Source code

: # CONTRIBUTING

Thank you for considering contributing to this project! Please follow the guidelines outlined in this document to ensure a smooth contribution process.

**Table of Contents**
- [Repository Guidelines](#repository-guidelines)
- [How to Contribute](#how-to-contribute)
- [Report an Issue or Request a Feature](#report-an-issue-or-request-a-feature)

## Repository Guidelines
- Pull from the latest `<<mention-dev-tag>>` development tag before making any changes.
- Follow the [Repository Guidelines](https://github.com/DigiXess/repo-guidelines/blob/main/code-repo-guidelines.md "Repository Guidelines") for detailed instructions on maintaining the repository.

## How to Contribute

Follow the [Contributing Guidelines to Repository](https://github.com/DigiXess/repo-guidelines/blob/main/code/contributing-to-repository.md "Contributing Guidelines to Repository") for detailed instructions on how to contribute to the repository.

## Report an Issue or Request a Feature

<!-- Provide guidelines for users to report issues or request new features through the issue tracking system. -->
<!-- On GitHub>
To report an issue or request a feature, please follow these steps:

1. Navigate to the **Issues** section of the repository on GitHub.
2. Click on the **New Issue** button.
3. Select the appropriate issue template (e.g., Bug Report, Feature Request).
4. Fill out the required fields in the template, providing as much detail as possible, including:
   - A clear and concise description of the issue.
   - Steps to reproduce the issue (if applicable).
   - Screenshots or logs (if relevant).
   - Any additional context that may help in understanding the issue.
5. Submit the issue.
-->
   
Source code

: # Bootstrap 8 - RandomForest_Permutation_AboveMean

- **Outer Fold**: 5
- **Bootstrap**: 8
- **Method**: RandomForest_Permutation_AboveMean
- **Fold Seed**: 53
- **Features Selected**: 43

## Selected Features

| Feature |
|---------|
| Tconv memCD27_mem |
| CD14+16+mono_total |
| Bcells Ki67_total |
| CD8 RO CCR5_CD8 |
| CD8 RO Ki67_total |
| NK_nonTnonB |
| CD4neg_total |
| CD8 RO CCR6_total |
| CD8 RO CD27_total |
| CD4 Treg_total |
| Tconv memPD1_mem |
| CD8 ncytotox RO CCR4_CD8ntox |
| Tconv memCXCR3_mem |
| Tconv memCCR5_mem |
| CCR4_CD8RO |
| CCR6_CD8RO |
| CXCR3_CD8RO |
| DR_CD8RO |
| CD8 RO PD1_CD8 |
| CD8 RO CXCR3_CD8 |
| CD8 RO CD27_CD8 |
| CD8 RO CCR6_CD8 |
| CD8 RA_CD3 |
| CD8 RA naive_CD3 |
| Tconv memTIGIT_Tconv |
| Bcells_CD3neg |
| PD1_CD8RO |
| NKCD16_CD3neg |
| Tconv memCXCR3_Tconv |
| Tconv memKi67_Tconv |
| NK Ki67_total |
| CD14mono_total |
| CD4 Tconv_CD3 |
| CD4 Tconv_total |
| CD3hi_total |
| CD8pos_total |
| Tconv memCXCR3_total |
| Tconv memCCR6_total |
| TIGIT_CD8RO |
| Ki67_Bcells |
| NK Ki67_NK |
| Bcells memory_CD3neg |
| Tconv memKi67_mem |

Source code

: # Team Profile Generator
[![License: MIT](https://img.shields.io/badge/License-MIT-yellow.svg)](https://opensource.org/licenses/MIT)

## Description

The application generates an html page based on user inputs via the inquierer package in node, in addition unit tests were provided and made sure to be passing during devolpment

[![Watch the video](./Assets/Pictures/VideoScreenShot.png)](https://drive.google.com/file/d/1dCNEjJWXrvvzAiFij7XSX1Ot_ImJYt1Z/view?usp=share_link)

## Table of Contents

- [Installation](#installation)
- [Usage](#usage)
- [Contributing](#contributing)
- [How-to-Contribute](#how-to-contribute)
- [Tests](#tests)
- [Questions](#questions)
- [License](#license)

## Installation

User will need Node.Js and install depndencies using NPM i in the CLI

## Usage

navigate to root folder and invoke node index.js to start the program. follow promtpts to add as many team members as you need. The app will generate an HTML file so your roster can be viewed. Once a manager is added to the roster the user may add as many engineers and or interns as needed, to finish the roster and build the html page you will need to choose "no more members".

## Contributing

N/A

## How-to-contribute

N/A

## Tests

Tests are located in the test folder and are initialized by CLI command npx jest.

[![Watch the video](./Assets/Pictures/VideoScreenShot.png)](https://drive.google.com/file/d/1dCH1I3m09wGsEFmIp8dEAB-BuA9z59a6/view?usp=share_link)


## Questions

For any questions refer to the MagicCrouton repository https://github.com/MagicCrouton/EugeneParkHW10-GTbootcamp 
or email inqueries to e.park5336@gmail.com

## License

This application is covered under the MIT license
==*==
= YOUR ASSIGNMENT =
Every record must be returned exactly.

= EXERCISE SOLUTION =
Source code

: # CONTRIBUTING

Thank you for considering contributing to this project! Please follow the guidelines outlined in this document to ensure a smooth contribution process.

**Table of Contents**
- [Repository Guidelines](#repository-guidelines)
- [How to Contribute](#how-to-contribute)
- [Report an Issue or Request a Feature](#report-an-issue-or-request-a-feature)

## Repository Guidelines
- Pull from the latest `<<mention-dev-tag>>` development tag before making any changes.
- Follow the [Repository Guidelines](https://github.com/DigiXess/repo-guidelines/blob/main/code-repo-guidelines.md "Repository Guidelines") for detailed instructions on maintaining the repository.

## How to Contribute

Follow the [Contributing Guidelines to Repository](https://github.com/DigiXess/repo-guidelines/blob/main/code/contributing-to-repository.md "Contributing Guidelines to Repository") for detailed instructions on how to contribute to the repository.

## Report an Issue or Request a Feature

<!-- Provide guidelines for users to report issues or request new features through the issue tracking system. -->
<!-- On GitHub>
To report an issue or request a feature, please follow these steps:

1. Navigate to the **Issues** section of the repository on GitHub.
2. Click on the **New Issue** button.
3. Select the appropriate issue template (e.g., Bug Report, Feature Request).
4. Fill out the required fields in the template, providing as much detail as possible, including:
   - A clear and concise description of the issue.
   - Steps to reproduce the issue (if applicable).
   - Screenshots or logs (if relevant).
   - Any additional context that may help in understanding the issue.
5. Submit the issue.
-->
   
Source code

: # Bootstrap 8 - RandomForest_Permutation_AboveMean

- **Outer Fold**: 5
- **Bootstrap**: 8
- **Method**: RandomForest_Permutation_AboveMean
- **Fold Seed**: 53
- **Features Selected**: 43

## Selected Features

| Feature |
|---------|
| Tconv memCD27_mem |
| CD14+16+mono_total |
| Bcells Ki67_total |
| CD8 RO CCR5_CD8 |
| CD8 RO Ki67_total |
| NK_nonTnonB |
| CD4neg_total |
| CD8 RO CCR6_total |
| CD8 RO CD27_total |
| CD4 Treg_total |
| Tconv memPD1_mem |
| CD8 ncytotox RO CCR4_CD8ntox |
| Tconv memCXCR3_mem |
| Tconv memCCR5_mem |
| CCR4_CD8RO |
| CCR6_CD8RO |
| CXCR3_CD8RO |
| DR_CD8RO |
| CD8 RO PD1_CD8 |
| CD8 RO CXCR3_CD8 |
| CD8 RO CD27_CD8 |
| CD8 RO CCR6_CD8 |
| CD8 RA_CD3 |
| CD8 RA naive_CD3 |
| Tconv memTIGIT_Tconv |
| Bcells_CD3neg |
| PD1_CD8RO |
| NKCD16_CD3neg |
| Tconv memCXCR3_Tconv |
| Tconv memKi67_Tconv |
| NK Ki67_total |
| CD14mono_total |
| CD4 Tconv_CD3 |
| CD4 Tconv_total |
| CD3hi_total |
| CD8pos_total |
| Tconv memCXCR3_total |
| Tconv memCCR6_total |
| TIGIT_CD8RO |
| Ki67_Bcells |
| NK Ki67_NK |
| Bcells memory_CD3neg |
| Tconv memKi67_mem |

Source code

: # Team Profile Generator
[![License: MIT](https://img.shields.io/badge/License-MIT-yellow.svg)](https://opensource.org/licenses/MIT)

## Description

The application generates an html page based on user inputs via the inquierer package in node, in addition unit tests were provided and made sure to be passing during devolpment

[![Watch the video](./Assets/Pictures/VideoScreenShot.png)](https://drive.google.com/file/d/1dCNEjJWXrvvzAiFij7XSX1Ot_ImJYt1Z/view?usp=share_link)

## Table of Contents

- [Installation](#installation)
- [Usage](#usage)
- [Contributing](#contributing)
- [How-to-Contribute](#how-to-contribute)
- [Tests](#tests)
- [Questions](#questions)
- [License](#license)

## Installation

User will need Node.Js and install depndencies using NPM i in the CLI

## Usage

navigate to root folder and invoke node index.js to start the program. follow promtpts to add as many team members as you need. The app will generate an HTML file so your roster can be viewed. Once a manager is added to the roster the user may add as many engineers and or interns as needed, to finish the roster and build the html page you will need to choose "no more members".

## Contributing

N/A

## How-to-contribute

N/A

## Tests

Tests are located in the test folder and are initialized by CLI command npx jest.

[![Watch the video](./Assets/Pictures/VideoScreenShot.png)](https://drive.google.com/file/d/1dCH1I3m09wGsEFmIp8dEAB-BuA9z59a6/view?usp=share_link)


## Questions

For any questions refer to the MagicCrouton repository https://github.com/MagicCrouton/EugeneParkHW10-GTbootcamp 
or email inqueries to e.park5336@gmail.com

## License

This application is covered under the MIT license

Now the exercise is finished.